The Washington Post has a big team of journalists covering the Rio Olympics.
Also covering the games for the paper: Robots.
The Post is using homegrown software to automatically produce hundreds of real-time news reports about the Olympics. Starting tomorrow morning, those items will appear, without human intervention, on the Post’s website, as well as in outside channels like its Twitter account.
The idea is to use artificial intelligence to quickly create simple but useful reports on scores, medal counts and other data-centric news bits — so that the Post’s human journalists can work on more interesting and complex work, says Jeremy Gilbert, who heads up new digital projects for the paper.
"We’re not trying to replace reporters," he said. "We’re trying to free them up."
Gilbert and Sam Han, the paper’s head of data science, have a team of three engineers working full-time on Heliograf, the Post’s AI software. A few more product analysts are spending about half of their time on the project, and four or five newsroom staffers are also spending time shaping the software.
Here’s a mockup of the kind of the thing Heliograf is going to produce. This example uses data from the 2012 Olympics, but we will replace it with current stuff once the games get going on Saturday.
This content isn’t going to blow your mind. But it gets the job done so someone else can do a different job. Which is the point.
The Post isn’t the first group to create machine-generated journalism.

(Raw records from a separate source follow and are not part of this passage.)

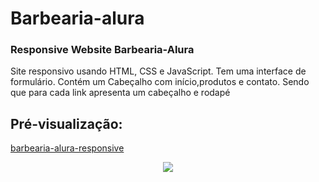 # Barbearia-alura
### Responsive Website Barbearia-Alura

 <p>Site responsivo usando HTML, CSS e JavaScript. Tem uma interface de formulário. Contém um Cabeçalho com início,produtos e contato. Sendo que para cada link apresenta um cabeçalho e rodapé</p>

## Pré-visualização:

[barbearia-alura-responsive](https://barbearia-alura-responsive.netlify.app/)

<div align="center"><img src="img/barber-alura_2.gif" width=auto>
</div>

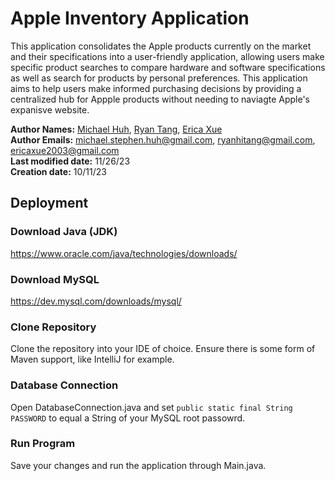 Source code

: # Apple Inventory Application
This application consolidates the Apple products currently on the market and their specifications into a user-friendly application, allowing users make specific product searches to compare hardware and software specifications as well as search for products by personal preferences. This application aims to help users make informed purchasing decisions by providing a centralized hub for Appple products without needing to naviagte Apple's expanisve website. <br>

**Author Names:** [Michael Huh](https://www.linkedin.com/in/michaelshuh/), [Ryan Tang](http://linkedin.com/in/ryan-h-tang), [Erica Xue](https://www.linkedin.com/in/erica-xue/) <br>
**Author Emails:** michael.stephen.huh@gmail.com, ryanhitang@gmail.com, ericaxue2003@gmail.com <br>
**Last modified date:** 11/26/23 <br>
**Creation date:** 10/11/23 <br>
## Deployment
### Download Java (JDK)
https://www.oracle.com/java/technologies/downloads/
### Download MySQL
https://dev.mysql.com/downloads/mysql/
### Clone Repository
Clone the repository into your IDE of choice. Ensure there is some form of Maven support, like IntelliJ for example. <br>
### Database Connection
Open DatabaseConnection.java and set `public static final String PASSWORD` to equal a String of your MySQL root passowrd.
### Run Program
Save your changes and run the application through Main.java. <br>
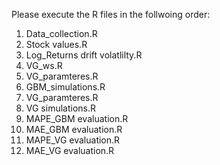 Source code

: Please execute the R files in the follwoing order:
1. Data_collection.R
2. Stock values.R
3. Log_Returns drift volatlilty.R
4. VG_ws.R
5. VG_paramteres.R
6. GBM_simulations.R
7. VG_paramteres.R
8. VG simulations.R
9. MAPE_GBM evaluation.R
10. MAE_GBM evaluation.R
11. MAPE_VG evaluation.R
12. MAE_VG evaluation.R
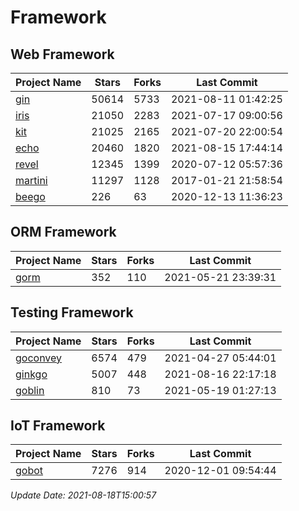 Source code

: # Framework

## Web Framework
| Project Name | Stars | Forks | Last Commit |
| ------------ | ----- | ----- | ----------- |
| [gin](https://github.com/gin-gonic/gin) | 50614 | 5733 | 2021-08-11 01:42:25 |
| [iris](https://github.com/kataras/iris) | 21050 | 2283 | 2021-07-17 09:00:56 |
| [kit](https://github.com/go-kit/kit) | 21025 | 2165 | 2021-07-20 22:00:54 |
| [echo](https://github.com/labstack/echo) | 20460 | 1820 | 2021-08-15 17:44:14 |
| [revel](https://github.com/revel/revel) | 12345 | 1399 | 2020-07-12 05:57:36 |
| [martini](https://github.com/go-martini/martini) | 11297 | 1128 | 2017-01-21 21:58:54 |
| [beego](https://github.com/astaxie/beego) | 226 | 63 | 2020-12-13 11:36:23 |

## ORM Framework
| Project Name | Stars | Forks | Last Commit |
| ------------ | ----- | ----- | ----------- |
| [gorm](https://github.com/jinzhu/gorm) | 352 | 110 | 2021-05-21 23:39:31 |

## Testing Framework
| Project Name | Stars | Forks | Last Commit |
| ------------ | ----- | ----- | ----------- |
| [goconvey](https://github.com/smartystreets/goconvey) | 6574 | 479 | 2021-04-27 05:44:01 |
| [ginkgo](https://github.com/onsi/ginkgo) | 5007 | 448 | 2021-08-16 22:17:18 |
| [goblin](https://github.com/franela/goblin) | 810 | 73 | 2021-05-19 01:27:13 |

## IoT Framework
| Project Name | Stars | Forks | Last Commit |
| ------------ | ----- | ----- | ----------- |
| [gobot](https://github.com/hybridgroup/gobot) | 7276 | 914 | 2020-12-01 09:54:44 |

*Update Date: 2021-08-18T15:00:57*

Narrative Science, which started out as a Northwestern University experiment that turned baseball box scores into stories, now does earnings reports previews and real estate listings; Automated Insights does similar work for clients including the Associated Press.
But Gilbert, a former Northwestern journalism professor who taught a class that helped create Narrative Science, says the Post has bigger ambitions than short, robot-written stories.
For starters, it will use Heliograf to augment its coverage of the November elections, where it will generate a series of stories for some 500 races, to be updated in real time as results come in.
In 2012, Gilbert said, some of the Post’s election coverage was up to 16 hours behind, as a handful of humans waded through returns.
The plan is to also use the same software to look for interesting data points, like trends in voting patterns across the country, that it can flag for human reporters to build upon.
And at some point, Gilbert says, the Post wants to be able to "inject" contributions from its AI into stories its flesh-and-blood journalists are creating. Ideally, readers won’t be able to tell who made what.